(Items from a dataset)
---
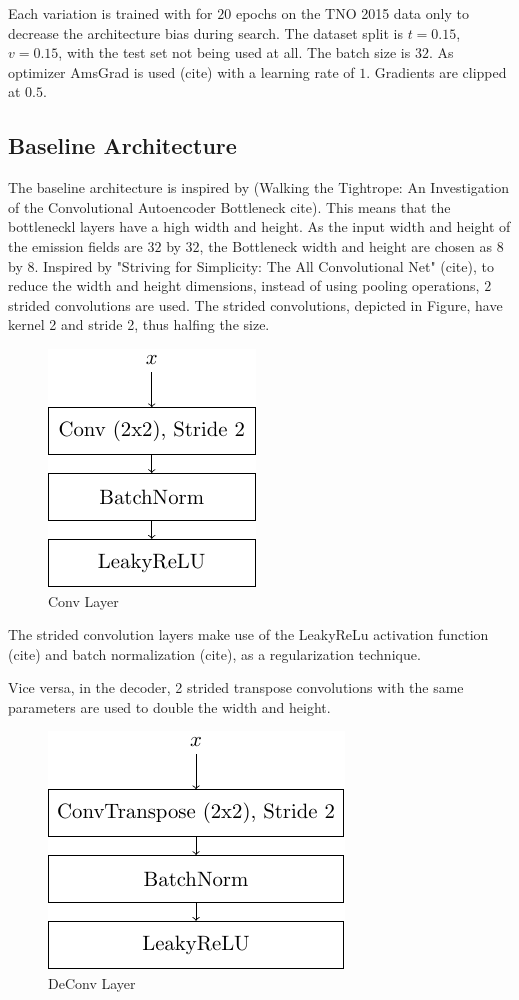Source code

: Each variation is trained with for $20$ epochs on the TNO 2015 data only to decrease the architecture bias during search.
The dataset split is $t=0.15$, $v=0.15$, with the test set not being used at all.
The batch size is $32$.
As optimizer AmsGrad is used (cite) with a learning rate of $1$.
Gradients are clipped at $0.5$.

\subsection{Baseline Architecture}
The baseline architecture is inspired by (Walking the Tightrope: An Investigation of the Convolutional Autoencoder Bottleneck cite).
This means that the bottleneckl layers have a high width and height.
As the input width and height of the emission fields are $32$ by $32$, the Bottleneck width and height are chosen as $8$ by $8$.
Inspired by "Striving for Simplicity: The All Convolutional Net" (cite), to reduce the width and height dimensions, instead of using pooling operations, $2$ strided convolutions are used.
The strided convolutions, depicted in Figure, have kernel 2 and stride 2, thus halfing the size.
\begin{figure}[h!]
    \centering
    \includegraphics[]{figures/model_architecture/build/conv_layer.pdf}
    \caption{Conv Layer}
\end{figure}
The strided convolution layers make use of the LeakyReLu activation function (cite) and batch normalization (cite), as a regularization technique.

Vice versa, in the decoder, 2 strided transpose convolutions with the same parameters are used to double the width and height.
\begin{figure}[h!]
    \centering
    \includegraphics[]{figures/model_architecture/build/deconv_layer.pdf}
    \caption{DeConv Layer}
\end{figure}

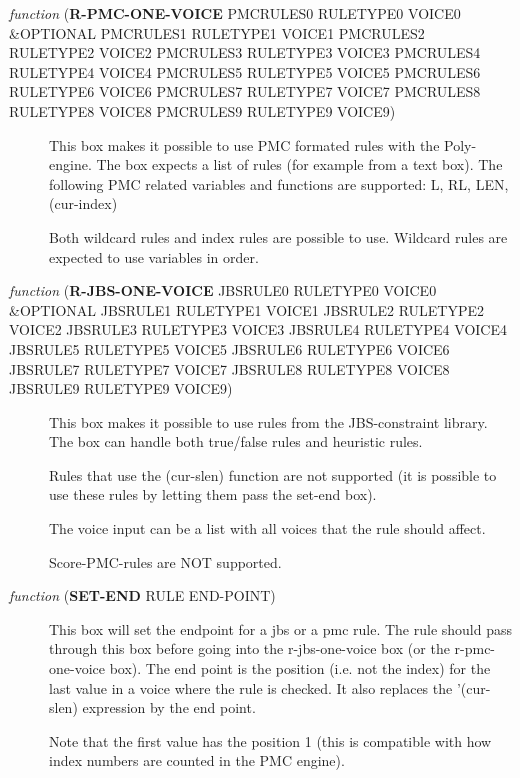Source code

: \begin{description}
\item[{ \emph{function} (\textbf{R-PMC-ONE-VOICE} PMCRULES0 RULETYPE0 VOICE0 \&OPTIONAL PMCRULES1 RULETYPE1 VOICE1 PMCRULES2 RULETYPE2 VOICE2 PMCRULES3 RULETYPE3 VOICE3 PMCRULES4 RULETYPE4 VOICE4 PMCRULES5 RULETYPE5 VOICE5 PMCRULES6 RULETYPE6 VOICE6 PMCRULES7 RULETYPE7 VOICE7 PMCRULES8 RULETYPE8 VOICE8 PMCRULES9 RULETYPE9 VOICE9)}] This box makes it possible to use PMC formated rules with the Poly-engine. The box expects a list of rules (for
example from a text box). The following PMC related variables and functions are supported:
L, RL, LEN, (cur-index)

Both wildcard rules and index rules are possible to use. Wildcard rules are expected to use variables 
in order.
\end{description}


\begin{description}
\item[{ \emph{function} (\textbf{R-JBS-ONE-VOICE} JBSRULE0 RULETYPE0 VOICE0 \&OPTIONAL JBSRULE1 RULETYPE1 VOICE1 JBSRULE2 RULETYPE2 VOICE2 JBSRULE3 RULETYPE3 VOICE3 JBSRULE4 RULETYPE4 VOICE4 JBSRULE5 RULETYPE5 VOICE5 JBSRULE6 RULETYPE6 VOICE6 JBSRULE7 RULETYPE7 VOICE7 JBSRULE8 RULETYPE8 VOICE8 JBSRULE9 RULETYPE9 VOICE9)}] This box makes it possible to use rules from the JBS-constraint library. 
The box can handle both true/false rules and heuristic rules.

Rules that use the (cur-slen) function are not supported (it is possible 
to use these rules by letting them pass the set-end box).

The voice input can be a list with all voices that the rule should affect.

Score-PMC-rules are NOT supported.
\end{description}



\begin{description}
\item[{ \emph{function} (\textbf{SET-END} RULE END-POINT)}] This box will set the endpoint for a jbs or a pmc rule. The rule should
pass through this box before going into the r-jbs-one-voice box (or the
r-pmc-one-voice box). The end point is the position (i.e. not the index) for 
the last value in a voice where the rule is checked. It also replaces 
the '(cur-slen) expression by the end point.

Note that the first value has the position 1 (this is compatible with
how index numbers are counted in the PMC engine).
\end{description}





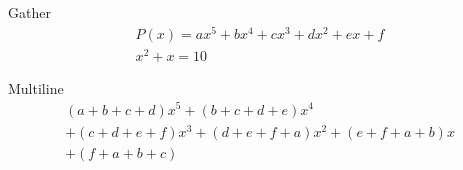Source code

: \documentclass[a4paper]{article}
\begin{document}
Gather
\begin{gather}
P(x)=ax^{5}+bx^{4}+cx^{3}+dx^{2}+ex +f\\
x^2+x=10
\end{gather}

Multiline
\begin{multline*}
(a+b+c+d)x^{5}+(b+c+d+e)x^{4} \\
+(c+d+e+f)x^{3}+(d+e+f+a)x^{2}+(e+f+a+b)x\\
+ (f+a+b+c)
\end{multline*}
\end{document}
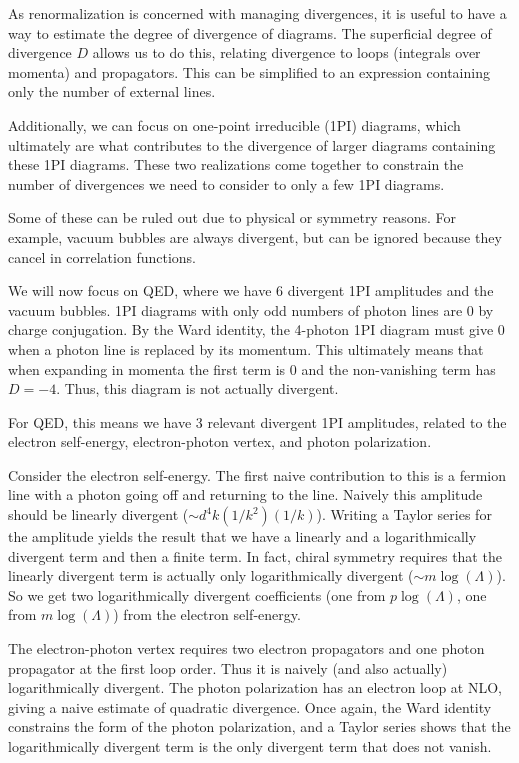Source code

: \documentclass[12pt]{memoir}
\begin{document}
As renormalization is concerned with managing divergences,
it is useful to have a way to estimate the degree of divergence of diagrams.
The superficial degree of divergence $D$ allows us to do this,
relating divergence to loops (integrals over momenta) and propagators.
This can be simplified to an expression containing only the number of external lines.

Additionally, we can focus on one-point irreducible (1PI) diagrams,
which ultimately are what contributes to the divergence of larger diagrams containing these 1PI diagrams.
These two realizations come together to constrain the number of divergences we need to consider
to only a few 1PI diagrams.

Some of these can be ruled out due to physical or symmetry reasons.
For example, vacuum bubbles are always divergent, but can be ignored because they cancel in correlation functions.

We will now focus on QED, where we have 6 divergent 1PI amplitudes and the vacuum bubbles.
1PI diagrams with only odd numbers of photon lines are 0 by charge conjugation.
By the Ward identity, the 4-photon 1PI diagram must give 0 when a photon line is replaced by its momentum.
This ultimately means that when expanding in momenta the first term is 0 and the non-vanishing term has $D=-4$.
Thus, this diagram is not actually divergent.

For QED, this means we have 3 relevant divergent 1PI amplitudes,
related to the electron self-energy, electron-photon vertex, and photon polarization.

Consider the electron self-energy.
The first naive contribution to this is a fermion line with a photon going off and returning to the line.
Naively this amplitude should be linearly divergent ($\sim d^4k (1/k^2) (1/k)$).
Writing a Taylor series for the amplitude yields the result that
we have a linearly and a logarithmically divergent term and then a finite term.
In fact, chiral symmetry requires that the linearly divergent term is actually only logarithmically divergent
($\sim m \log(\Lambda)$).
So we get two logarithmically divergent coefficients (one from $p \log(\Lambda)$, one from $m \log(\Lambda)$)
from the electron self-energy.

The electron-photon vertex requires two electron propagators and one photon propagator at the first loop order.
Thus it is naively (and also actually) logarithmically divergent.
The photon polarization has an electron loop at NLO, giving a naive estimate of quadratic divergence.
Once again, the Ward identity constrains the form of the photon polarization,
and a Taylor series shows that the logarithmically divergent term is the only divergent term that does not vanish.
\end{document}
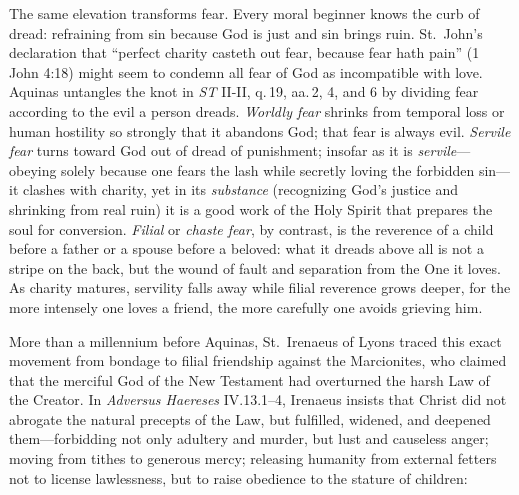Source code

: The same elevation transforms fear. Every moral beginner knows the curb of dread: refraining from sin because God is just and sin brings ruin. St.\ John's declaration that ``perfect charity casteth out fear, because fear hath pain'' (1 John 4:18) might seem to condemn all fear of God as incompatible with love. Aquinas untangles the knot in \emph{ST} II-II, q.\,19, aa.\,2, 4, and 6 by dividing fear according to the evil a person dreads. \emph{Worldly fear} shrinks from temporal loss or human hostility so strongly that it abandons God; that fear is always evil. \emph{Servile fear} turns toward God out of dread of punishment; insofar as it is \emph{servile}---obeying solely because one fears the lash while secretly loving the forbidden sin---it clashes with charity, yet in its \emph{substance} (recognizing God's justice and shrinking from real ruin) it is a good work of the Holy Spirit that prepares the soul for conversion. \emph{Filial} or \emph{chaste fear}, by contrast, is the reverence of a child before a father or a spouse before a beloved: what it dreads above all is not a stripe on the back, but the wound of fault and separation from the One it loves. As charity matures, servility falls away while filial reverence grows deeper, for the more intensely one loves a friend, the more carefully one avoids grieving him.

More than a millennium before Aquinas, St.\ Irenaeus of Lyons traced this exact movement from bondage to filial friendship against the Marcionites, who claimed that the merciful God of the New Testament had overturned the harsh Law of the Creator. In \emph{Adversus Haereses} IV.13.1--4, Irenaeus insists that Christ did not abrogate the natural precepts of the Law, but fulfilled, widened, and deepened them---forbidding not only adultery and murder, but lust and causeless anger; moving from tithes to generous mercy; releasing humanity from external fetters not to license lawlessness, but to raise obedience to the stature of children:

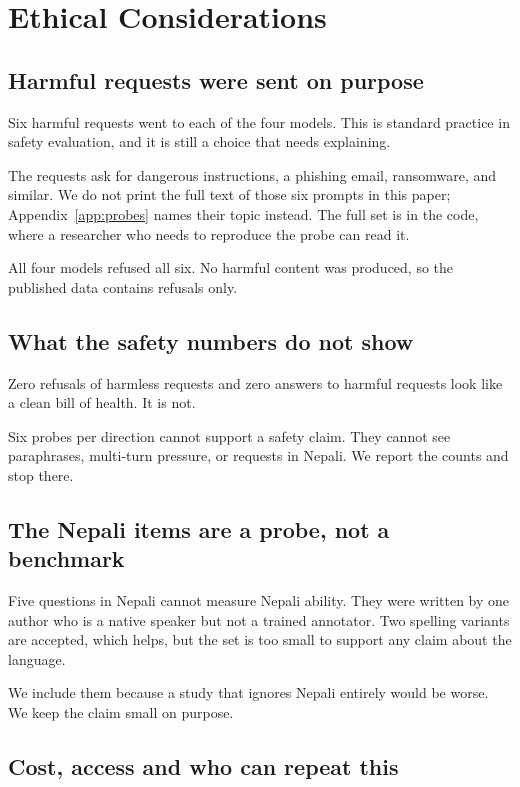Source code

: \documentclass[11pt,a4paper]{article}
\begin{document}
\FloatBarrier

\section{Ethical Considerations}

\subsection{Harmful requests were sent on purpose}

Six harmful requests went to each of the four models. This is standard practice in safety evaluation, and it is still a choice that needs explaining.

The requests ask for dangerous instructions, a phishing email, ransomware, and similar. We do not print the full text of those six prompts in this paper; Appendix~\ref{app:probes} names their topic instead. The full set is in the code, where a researcher who needs to reproduce the probe can read it.

All four models refused all six. No harmful content was produced, so the published data contains refusals only.

\subsection{What the safety numbers do not show}

Zero refusals of harmless requests and zero answers to harmful requests look like a clean bill of health. It is not.

Six probes per direction cannot support a safety claim. They cannot see paraphrases, multi-turn pressure, or requests in Nepali. We report the counts and stop there.

\subsection{The Nepali items are a probe, not a benchmark}

Five questions in Nepali cannot measure Nepali ability. They were written by one author who is a native speaker but not a trained annotator. Two spelling variants are accepted, which helps, but the set is too small to support any claim about the language.

We include them because a study that ignores Nepali entirely would be worse. We keep the claim small on purpose.

\subsection{Cost, access and who can repeat this}
\end{document}
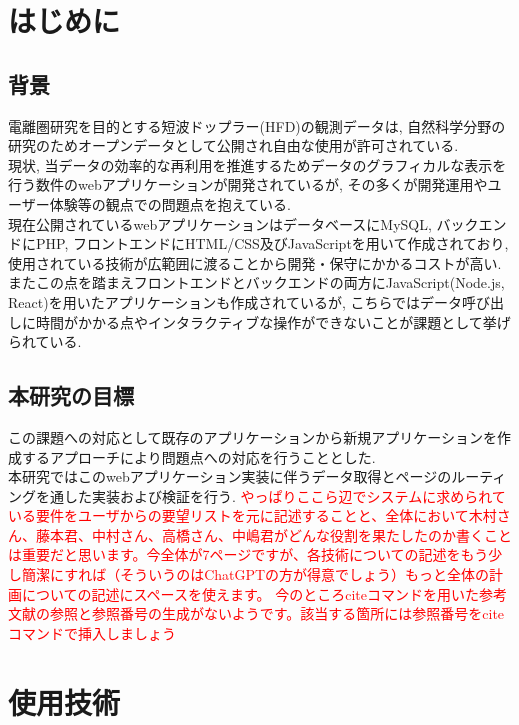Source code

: \section{はじめに}
\subsection{背景}
電離圏研究を目的とする短波ドップラー(HFD)の観測データは, 自然科学分野の研究のためオープンデータとして公開され自由な使用が許可されている. \\
現状, 当データの効率的な再利用を推進するためデータのグラフィカルな表示を行う数件のwebアプリケーションが開発されているが, その多くが開発運用やユーザー体験等の観点での問題点を抱えている. \\
現在公開されているwebアプリケーションはデータベースにMySQL, バックエンドにPHP, フロントエンドにHTML/CSS及びJavaScriptを用いて作成されており, 使用されている技術が広範囲に渡ることから開発・保守にかかるコストが高い. \\
またこの点を踏まえフロントエンドとバックエンドの両方にJavaScript(Node.js, React)を用いたアプリケーションも作成されているが, こちらではデータ呼び出しに時間がかかる点やインタラクティブな操作ができないことが課題として挙げられている.

\subsection{本研究の目標}
この課題への対応として既存のアプリケーションから新規アプリケーションを作成するアプローチにより問題点への対応を行うこととした.\\
本研究ではこのwebアプリケーション実装に伴うデータ取得とページのルーティングを通した実装および検証を行う.
\textcolor{red}{やっぱりここら辺でシステムに求められている要件をユーザからの要望リストを元に記述することと、全体において木村さん、藤本君、中村さん、高橋さん、中嶋君がどんな役割を果たしたのか書くことは重要だと思います。今全体が7ページですが、各技術についての記述をもう少し簡潔にすれば（そういうのはChatGPTの方が得意でしょう）もっと全体の計画についての記述にスペースを使えます。}
\textcolor{red}{今のところciteコマンドを用いた参考文献の参照と参照番号の生成がないようです。該当する箇所には参照番号をciteコマンドで挿入しましょう}

\section{使用技術}
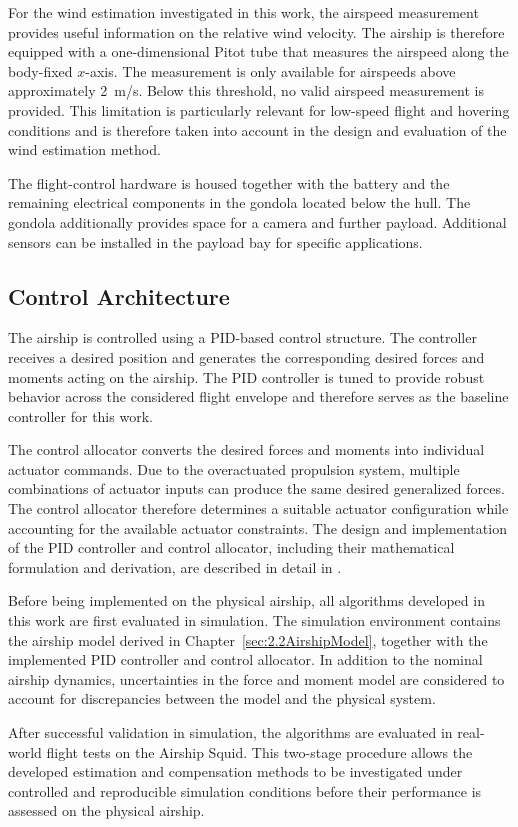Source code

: For the wind estimation investigated in this work, the airspeed measurement provides useful information on the relative wind velocity. The airship is therefore equipped with a one-dimensional Pitot tube that measures the airspeed along the body-fixed $x$-axis. The measurement is only available for airspeeds above approximately \SI{2}{m/s}. Below this threshold, no valid airspeed measurement is provided. This limitation is particularly relevant for low-speed flight and hovering conditions and is therefore taken into account in the design and evaluation of the wind estimation method.

The flight-control hardware is housed together with the battery and the remaining electrical components in the gondola located below the hull. The gondola additionally provides space for a camera and further payload. Additional sensors can be installed in the payload bay for specific applications.





\subsection{Control Architecture}

The airship is controlled using a PID-based control structure. The controller receives a desired position and generates the corresponding desired forces and moments acting on the airship. The PID controller is tuned to provide robust behavior across the considered flight envelope and therefore serves as the baseline controller for this work.

The control allocator converts the desired forces and moments into individual actuator commands. Due to the overactuated propulsion system, multiple combinations of actuator inputs can produce the same desired generalized forces. The control allocator therefore determines a suitable actuator configuration while accounting for the available actuator constraints. The design and implementation of the PID controller and control allocator, including their mathematical formulation and derivation, are described in detail in \cite{Ahmed2022Controller}.

Before being implemented on the physical airship, all algorithms developed in this work are first evaluated in simulation. The simulation environment contains the airship model derived in Chapter~\ref{sec:2.2AirshipModel}, together with the implemented PID controller and control allocator. In addition to the nominal airship dynamics, uncertainties in the force and moment model are considered to account for discrepancies between the model and the physical system.

After successful validation in simulation, the algorithms are evaluated in real-world flight tests on the Airship Squid. This two-stage procedure allows the developed estimation and compensation methods to be investigated under controlled and reproducible simulation conditions before their performance is assessed on the physical airship.





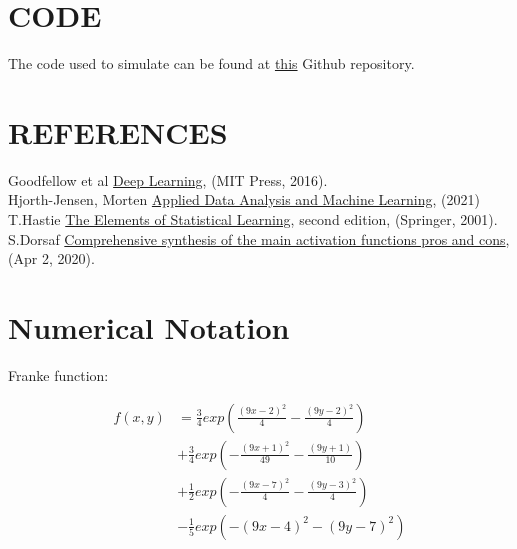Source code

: \documentclass[english,notitlepage,reprint,nofootinbib]{revtex4-1}  %
\begin{document}
\section{CODE}\label{sec:CODE}
The code used to simulate can be found at \href{https://github.com/erlend1202/FYS_STK4155_Prosjekt_2}{this} Github repository.

\section{REFERENCES}\label{sec:REF}
Goodfellow et al \href{https://www.deeplearningbook.org/}{Deep Learning}, (MIT Press, 2016).\label{ref:Goodfellow et al}
\\
Hjorth-Jensen, Morten \href{https://compphysics.github.io/MachineLearning/doc/LectureNotes/_build/html/intro.html}{Applied Data Analysis and Machine Learning}, (2021) \label{ref:Morten}
\\
T.Hastie \href{https://hastie.su.domains/Papers/ESLII.pdf}{The Elements of Statistical Learning}, second edition, (Springer, 2001).\label{ref:HASTIE}
\\
S.Dorsaf \href{https://medium.com/analytics-vidhya/comprehensive-synthesis-of-the-main-activation-functions-pros-and-cons-dab105fe4b3b}{Comprehensive synthesis of the main activation functions pros and cons}, (Apr 2, 2020).\label{ref:DORSAF}




\appendix

\section{Numerical Notation}\label{sec:NOTATION}
\caption{Franke function:}
\label{eq:FrankeFunction}
\begin{align*}
    f(x,y) &= \frac{3}{4} exp \left( \frac{(9x -2)^2}{4} - \frac{(9y -2)^2}{4}  \right) \\
    &+  \frac{3}{4} exp \left( -\frac{(9x + 1)^2}{49} - \frac{(9y + 1)}{10} \right) \\
    &+ \frac{1}{2} exp \left( -\frac{(9x -7)^2}{4} - \frac{(9y - 3)^2}{4} \right) \\
    &- \frac{1}{5} exp \left( - (9x - 4)^2 - (9y - 7)^2 \right)
\end{align*}
\end{document}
---
_Exercise prompt:_
One number only, please: the count of lines in the data that hold the word "expression".

_Answer area:_
2